- [Required work]
Would you please copy every line from the records that contains the word "Implementation"?

Collected data
══════════
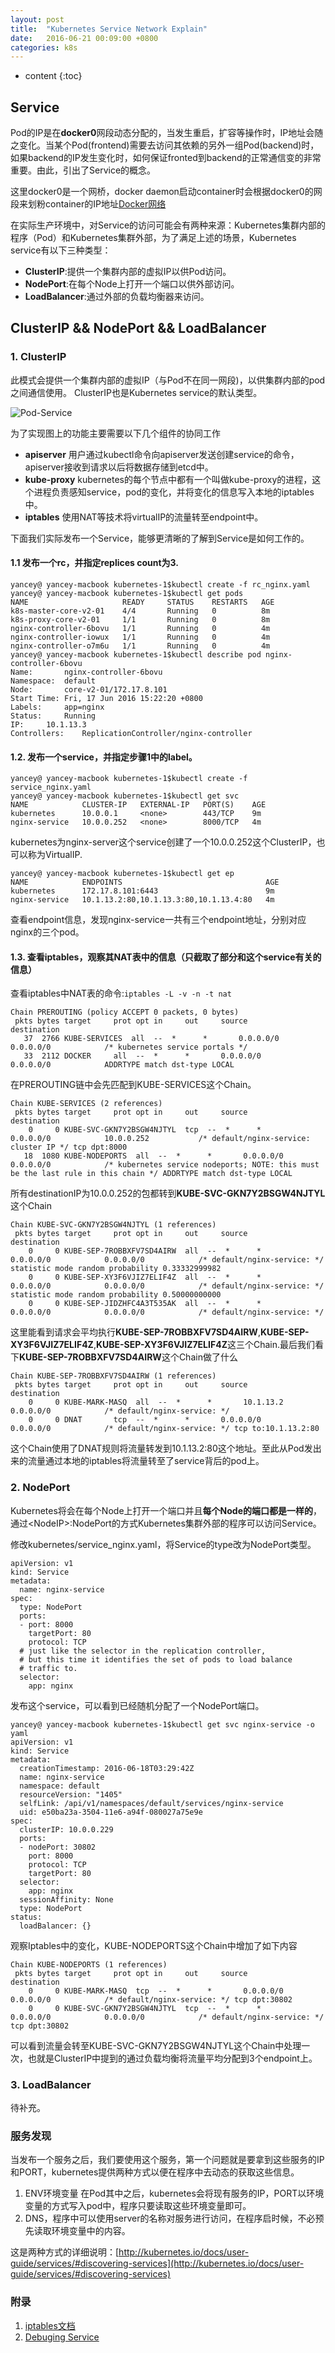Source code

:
 ```yaml
---
layout: post
title:  "Kubernetes Service Network Explain"
date:   2016-06-21 00:09:00 +0800
categories: k8s
---
```

* content
{:toc}


## Service
Pod的IP是在**docker0**网段动态分配的，当发生重启，扩容等操作时，IP地址会随之变化。当某个Pod(frontend)需要去访问其依赖的另外一组Pod(backend)时，如果backend的IP发生变化时，如何保证fronted到backend的正常通信变的非常重要。由此，引出了Service的概念。

这里docker0是一个网桥，docker daemon启动container时会根据docker0的网段来划粉container的IP地址[Docker网络](https://docs.docker.com/engine/userguide/networking/dockernetworks/)


在实际生产环境中，对Service的访问可能会有两种来源：Kubernetes集群内部的程序（Pod）和Kubernetes集群外部，为了满足上述的场景，Kubernetes service有以下三种类型：

* **ClusterIP**:提供一个集群内部的虚拟IP以供Pod访问。
* **NodePort**:在每个Node上打开一个端口以供外部访问。
* **LoadBalancer**:通过外部的负载均衡器来访问。

## ClusterIP && NodePort && LoadBalancer

### 1. ClusterIP

此模式会提供一个集群内部的虚拟IP（与Pod不在同一网段)，以供集群内部的pod之间通信使用。
ClusterIP也是Kubernetes service的默认类型。

![Pod-Service](service-network.png)

为了实现图上的功能主要需要以下几个组件的协同工作

* **apiserver** 用户通过kubectl命令向apiserver发送创建service的命令，apiserver接收到请求以后将数据存储到etcd中。
* **kube-proxy** kubernetes的每个节点中都有一个叫做kube-proxy的进程，这个进程负责感知service，pod的变化，并将变化的信息写入本地的iptables中。
* **iptables** 使用NAT等技术将virtualIP的流量转至endpoint中。

下面我们实际发布一个Service，能够更清晰的了解到Service是如何工作的。

#### 1.1 发布一个rc，并指定replices count为3.

```
yancey@ yancey-macbook kubernetes-1$kubectl create -f rc_nginx.yaml
yancey@ yancey-macbook kubernetes-1$kubectl get pods
NAME                     READY     STATUS    RESTARTS   AGE
k8s-master-core-v2-01    4/4       Running   0          8m
k8s-proxy-core-v2-01     1/1       Running   0          8m
nginx-controller-6bovu   1/1       Running   0          4m
nginx-controller-iowux   1/1       Running   0          4m
nginx-controller-o7m6u   1/1       Running   0          4m
yancey@ yancey-macbook kubernetes-1$kubectl describe pod nginx-controller-6bovu
Name:		nginx-controller-6bovu
Namespace:	default
Node:		core-v2-01/172.17.8.101
Start Time:	Fri, 17 Jun 2016 15:22:20 +0800
Labels:		app=nginx
Status:		Running
IP:		10.1.13.3
Controllers:	ReplicationController/nginx-controller
```

#### 1.2. 发布一个service，并指定步骤1中的label。

```
yancey@ yancey-macbook kubernetes-1$kubectl create -f service_nginx.yaml
yancey@ yancey-macbook kubernetes-1$kubectl get svc
NAME            CLUSTER-IP   EXTERNAL-IP   PORT(S)    AGE
kubernetes      10.0.0.1     <none>        443/TCP    9m
nginx-service   10.0.0.252   <none>        8000/TCP   4m
```
kubernetes为nginx-server这个service创建了一个10.0.0.252这个ClusterIP，也可以称为VirtualIP.

```
yancey@ yancey-macbook kubernetes-1$kubectl get ep
NAME            ENDPOINTS                                AGE
kubernetes      172.17.8.101:6443                        9m
nginx-service   10.1.13.2:80,10.1.13.3:80,10.1.13.4:80   4m
```
查看endpoint信息，发现nginx-service一共有三个endpoint地址，分别对应nginx的三个pod。

#### 1.3. 查看iptables，观察其NAT表中的信息（只截取了部分和这个service有关的信息）
查看iptables中NAT表的命令:```iptables -L -v -n -t nat```

```
Chain PREROUTING (policy ACCEPT 0 packets, 0 bytes)
 pkts bytes target     prot opt in     out     source               destination
   37  2766 KUBE-SERVICES  all  --  *      *       0.0.0.0/0            0.0.0.0/0            /* kubernetes service portals */
   33  2112 DOCKER     all  --  *      *       0.0.0.0/0            0.0.0.0/0            ADDRTYPE match dst-type LOCAL
```
在PREROUTING链中会先匹配到KUBE-SERVICES这个Chain。

```
Chain KUBE-SERVICES (2 references)
 pkts bytes target     prot opt in     out     source               destination
    0     0 KUBE-SVC-GKN7Y2BSGW4NJTYL  tcp  --  *      *       0.0.0.0/0            10.0.0.252           /* default/nginx-service: cluster IP */ tcp dpt:8000
   18  1080 KUBE-NODEPORTS  all  --  *      *       0.0.0.0/0            0.0.0.0/0            /* kubernetes service nodeports; NOTE: this must be the last rule in this chain */ ADDRTYPE match dst-type LOCAL

```

所有destinationIP为10.0.0.252的包都转到**KUBE-SVC-GKN7Y2BSGW4NJTYL**这个Chain

```
Chain KUBE-SVC-GKN7Y2BSGW4NJTYL (1 references)
 pkts bytes target     prot opt in     out     source               destination
    0     0 KUBE-SEP-7ROBBXFV7SD4AIRW  all  --  *      *       0.0.0.0/0            0.0.0.0/0            /* default/nginx-service: */ statistic mode random probability 0.33332999982
    0     0 KUBE-SEP-XY3F6VJIZ7ELIF4Z  all  --  *      *       0.0.0.0/0            0.0.0.0/0            /* default/nginx-service: */ statistic mode random probability 0.50000000000
    0     0 KUBE-SEP-JIDZHFC4A3T535AK  all  --  *      *       0.0.0.0/0            0.0.0.0/0            /* default/nginx-service: */
```
这里能看到请求会平均执行**KUBE-SEP-7ROBBXFV7SD4AIRW**,**KUBE-SEP-XY3F6VJIZ7ELIF4Z**,**KUBE-SEP-XY3F6VJIZ7ELIF4Z**这三个Chain.最后我们看下**KUBE-SEP-7ROBBXFV7SD4AIRW**这个Chain做了什么

```
Chain KUBE-SEP-7ROBBXFV7SD4AIRW (1 references)
 pkts bytes target     prot opt in     out     source               destination
    0     0 KUBE-MARK-MASQ  all  --  *      *       10.1.13.2            0.0.0.0/0            /* default/nginx-service: */
    0     0 DNAT       tcp  --  *      *       0.0.0.0/0            0.0.0.0/0            /* default/nginx-service: */ tcp to:10.1.13.2:80

```
这个Chain使用了DNAT规则将流量转发到10.1.13.2:80这个地址。至此从Pod发出来的流量通过本地的iptables将流量转至了service背后的pod上。
### 2. NodePort
Kubernetes将会在每个Node上打开一个端口并且**每个Node的端口都是一样的**，通过\<NodeIP>:NodePort的方式Kubernetes集群外部的程序可以访问Service。

修改kubernetes/service_nginx.yaml，将Service的type改为NodePort类型。

```
apiVersion: v1
kind: Service
metadata:
  name: nginx-service
spec:
  type: NodePort
  ports:
  - port: 8000 
    targetPort: 80
    protocol: TCP
  # just like the selector in the replication controller,
  # but this time it identifies the set of pods to load balance
  # traffic to.
  selector:
    app: nginx
```
发布这个service，可以看到已经随机分配了一个NodePort端口。

```
yancey@ yancey-macbook kubernetes-1$kubectl get svc nginx-service -o yaml
apiVersion: v1
kind: Service
metadata:
  creationTimestamp: 2016-06-18T03:29:42Z
  name: nginx-service
  namespace: default
  resourceVersion: "1405"
  selfLink: /api/v1/namespaces/default/services/nginx-service
  uid: e50ba23a-3504-11e6-a94f-080027a75e9e
spec:
  clusterIP: 10.0.0.229
  ports:
  - nodePort: 30802
    port: 8000
    protocol: TCP
    targetPort: 80
  selector:
    app: nginx
  sessionAffinity: None
  type: NodePort
status:
  loadBalancer: {}
```
观察Iptables中的变化，KUBE-NODEPORTS这个Chain中增加了如下内容

```
Chain KUBE-NODEPORTS (1 references)
 pkts bytes target     prot opt in     out     source               destination
    0     0 KUBE-MARK-MASQ  tcp  --  *      *       0.0.0.0/0            0.0.0.0/0            /* default/nginx-service: */ tcp dpt:30802
    0     0 KUBE-SVC-GKN7Y2BSGW4NJTYL  tcp  --  *      *       0.0.0.0/0            0.0.0.0/0            /* default/nginx-service: */ tcp dpt:30802
```

可以看到流量会转至KUBE-SVC-GKN7Y2BSGW4NJTYL这个Chain中处理一次，也就是ClusterIP中提到的通过负载均衡将流量平均分配到3个endpoint上。

### 3. LoadBalancer
待补充。

### 服务发现
当发布一个服务之后，我们要使用这个服务，第一个问题就是要拿到这些服务的IP和PORT，kubernetes提供两种方式以便在程序中去动态的获取这些信息。

1. ENV环境变量
在Pod其中之后，kubernetes会将现有服务的IP，PORT以环境变量的方式写入pod中，程序只要读取这些环境变量即可。
2. DNS，程序中可以使用server的名称对服务进行访问，在程序启时候，不必预先读取环境变量中的内容。

这是两种方式的详细说明：[http://kubernetes.io/docs/user-guide/services/#discovering-services](http://kubernetes.io/docs/user-guide/services/#discovering-services)

###  附录
1. [iptables文档](https://access.redhat.com/documentation/en-US/Red_Hat_Enterprise_Linux/4/html/Security_Guide/s1-fireall-ipt-act.html#s2-firewall-policies)
2. [Debuging Service](http://kubernetes.io/docs/user-guide/debugging-services/)
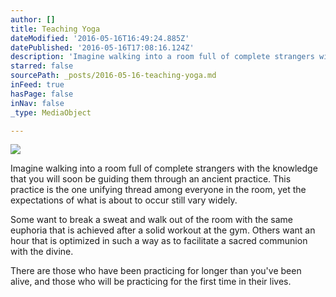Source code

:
 ```yaml
---
author: []
title: Teaching Yoga
dateModified: '2016-05-16T16:49:24.885Z'
datePublished: '2016-05-16T17:08:16.124Z'
description: 'Imagine walking into a room full of complete strangers with the knowledge that you will soon be guiding them through an ancient practice. This practice is the one unifying thread among everyone in the room, yet the expectations of what is about to occur still vary widely.'
starred: false
sourcePath: _posts/2016-05-16-teaching-yoga.md
inFeed: true
hasPage: false
inNav: false
_type: MediaObject

---
```

![](https://the-grid-user-content.s3-us-west-2.amazonaws.com/6e0736ae-163f-448c-ab64-6e3e245b8b05.jpg)

Imagine walking into a room full of complete strangers with the knowledge that you will soon be guiding them through an ancient practice. This practice is the one unifying thread among everyone in the room, yet the expectations of what is about to occur still vary widely.

Some want to break a sweat and walk out of the room with the same euphoria that is achieved after a solid workout at the gym. Others want an hour that is optimized in such a way as to facilitate a sacred communion with the divine. 

There are those who have been practicing for longer than you've been alive, and those who will be practicing for the first time in their lives.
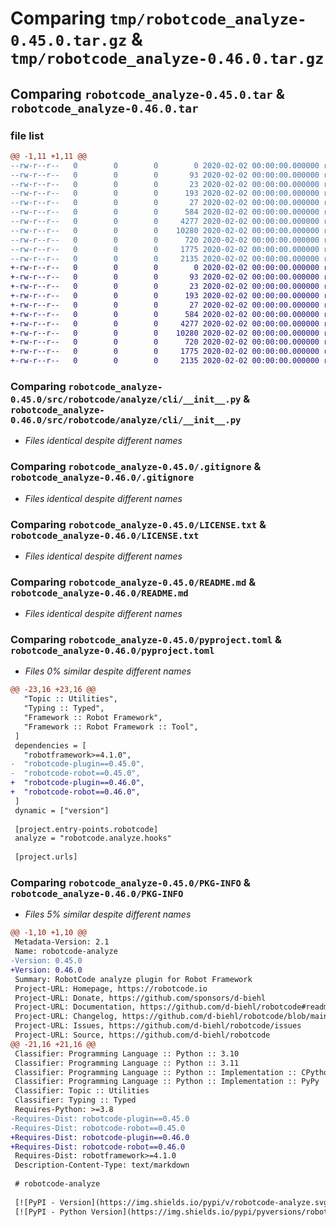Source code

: # Comparing `tmp/robotcode_analyze-0.45.0.tar.gz` & `tmp/robotcode_analyze-0.46.0.tar.gz`

## Comparing `robotcode_analyze-0.45.0.tar` & `robotcode_analyze-0.46.0.tar`

### file list

```diff
@@ -1,11 +1,11 @@
--rw-r--r--   0        0        0        0 2020-02-02 00:00:00.000000 robotcode_analyze-0.45.0/src/robotcode/analyze/__init__.py
--rw-r--r--   0        0        0       93 2020-02-02 00:00:00.000000 robotcode_analyze-0.45.0/src/robotcode/analyze/__main__.py
--rw-r--r--   0        0        0       23 2020-02-02 00:00:00.000000 robotcode_analyze-0.45.0/src/robotcode/analyze/__version__.py
--rw-r--r--   0        0        0      193 2020-02-02 00:00:00.000000 robotcode_analyze-0.45.0/src/robotcode/analyze/hooks.py
--rw-r--r--   0        0        0       27 2020-02-02 00:00:00.000000 robotcode_analyze-0.45.0/src/robotcode/analyze/py.typed
--rw-r--r--   0        0        0      584 2020-02-02 00:00:00.000000 robotcode_analyze-0.45.0/src/robotcode/analyze/cli/__init__.py
--rw-r--r--   0        0        0     4277 2020-02-02 00:00:00.000000 robotcode_analyze-0.45.0/.gitignore
--rw-r--r--   0        0        0    10280 2020-02-02 00:00:00.000000 robotcode_analyze-0.45.0/LICENSE.txt
--rw-r--r--   0        0        0      720 2020-02-02 00:00:00.000000 robotcode_analyze-0.45.0/README.md
--rw-r--r--   0        0        0     1775 2020-02-02 00:00:00.000000 robotcode_analyze-0.45.0/pyproject.toml
--rw-r--r--   0        0        0     2135 2020-02-02 00:00:00.000000 robotcode_analyze-0.45.0/PKG-INFO
+-rw-r--r--   0        0        0        0 2020-02-02 00:00:00.000000 robotcode_analyze-0.46.0/src/robotcode/analyze/__init__.py
+-rw-r--r--   0        0        0       93 2020-02-02 00:00:00.000000 robotcode_analyze-0.46.0/src/robotcode/analyze/__main__.py
+-rw-r--r--   0        0        0       23 2020-02-02 00:00:00.000000 robotcode_analyze-0.46.0/src/robotcode/analyze/__version__.py
+-rw-r--r--   0        0        0      193 2020-02-02 00:00:00.000000 robotcode_analyze-0.46.0/src/robotcode/analyze/hooks.py
+-rw-r--r--   0        0        0       27 2020-02-02 00:00:00.000000 robotcode_analyze-0.46.0/src/robotcode/analyze/py.typed
+-rw-r--r--   0        0        0      584 2020-02-02 00:00:00.000000 robotcode_analyze-0.46.0/src/robotcode/analyze/cli/__init__.py
+-rw-r--r--   0        0        0     4277 2020-02-02 00:00:00.000000 robotcode_analyze-0.46.0/.gitignore
+-rw-r--r--   0        0        0    10280 2020-02-02 00:00:00.000000 robotcode_analyze-0.46.0/LICENSE.txt
+-rw-r--r--   0        0        0      720 2020-02-02 00:00:00.000000 robotcode_analyze-0.46.0/README.md
+-rw-r--r--   0        0        0     1775 2020-02-02 00:00:00.000000 robotcode_analyze-0.46.0/pyproject.toml
+-rw-r--r--   0        0        0     2135 2020-02-02 00:00:00.000000 robotcode_analyze-0.46.0/PKG-INFO
```

### Comparing `robotcode_analyze-0.45.0/src/robotcode/analyze/cli/__init__.py` & `robotcode_analyze-0.46.0/src/robotcode/analyze/cli/__init__.py`

 * *Files identical despite different names*

### Comparing `robotcode_analyze-0.45.0/.gitignore` & `robotcode_analyze-0.46.0/.gitignore`

 * *Files identical despite different names*

### Comparing `robotcode_analyze-0.45.0/LICENSE.txt` & `robotcode_analyze-0.46.0/LICENSE.txt`

 * *Files identical despite different names*

### Comparing `robotcode_analyze-0.45.0/README.md` & `robotcode_analyze-0.46.0/README.md`

 * *Files identical despite different names*

### Comparing `robotcode_analyze-0.45.0/pyproject.toml` & `robotcode_analyze-0.46.0/pyproject.toml`

 * *Files 0% similar despite different names*

```diff
@@ -23,16 +23,16 @@
   "Topic :: Utilities",
   "Typing :: Typed",
   "Framework :: Robot Framework",
   "Framework :: Robot Framework :: Tool",
 ]
 dependencies = [
   "robotframework>=4.1.0",
-  "robotcode-plugin==0.45.0",
-  "robotcode-robot==0.45.0",
+  "robotcode-plugin==0.46.0",
+  "robotcode-robot==0.46.0",
 ]
 dynamic = ["version"]
 
 [project.entry-points.robotcode]
 analyze = "robotcode.analyze.hooks"
 
 [project.urls]
```

### Comparing `robotcode_analyze-0.45.0/PKG-INFO` & `robotcode_analyze-0.46.0/PKG-INFO`

 * *Files 5% similar despite different names*

```diff
@@ -1,10 +1,10 @@
 Metadata-Version: 2.1
 Name: robotcode-analyze
-Version: 0.45.0
+Version: 0.46.0
 Summary: RobotCode analyze plugin for Robot Framework
 Project-URL: Homepage, https://robotcode.io
 Project-URL: Donate, https://github.com/sponsors/d-biehl
 Project-URL: Documentation, https://github.com/d-biehl/robotcode#readme
 Project-URL: Changelog, https://github.com/d-biehl/robotcode/blob/main/CHANGELOG.md
 Project-URL: Issues, https://github.com/d-biehl/robotcode/issues
 Project-URL: Source, https://github.com/d-biehl/robotcode
@@ -21,16 +21,16 @@
 Classifier: Programming Language :: Python :: 3.10
 Classifier: Programming Language :: Python :: 3.11
 Classifier: Programming Language :: Python :: Implementation :: CPython
 Classifier: Programming Language :: Python :: Implementation :: PyPy
 Classifier: Topic :: Utilities
 Classifier: Typing :: Typed
 Requires-Python: >=3.8
-Requires-Dist: robotcode-plugin==0.45.0
-Requires-Dist: robotcode-robot==0.45.0
+Requires-Dist: robotcode-plugin==0.46.0
+Requires-Dist: robotcode-robot==0.46.0
 Requires-Dist: robotframework>=4.1.0
 Description-Content-Type: text/markdown
 
 # robotcode-analyze
 
 [![PyPI - Version](https://img.shields.io/pypi/v/robotcode-analyze.svg)](https://pypi.org/project/robotcode-analyze)
 [![PyPI - Python Version](https://img.shields.io/pypi/pyversions/robotcode-analyze.svg)](https://pypi.org/project/robotcode-analyze)
```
══════════
- [Result of this task]
 Classifier: Programming Language :: Python :: Implementation :: CPython
 Classifier: Programming Language :: Python :: Implementation :: PyPy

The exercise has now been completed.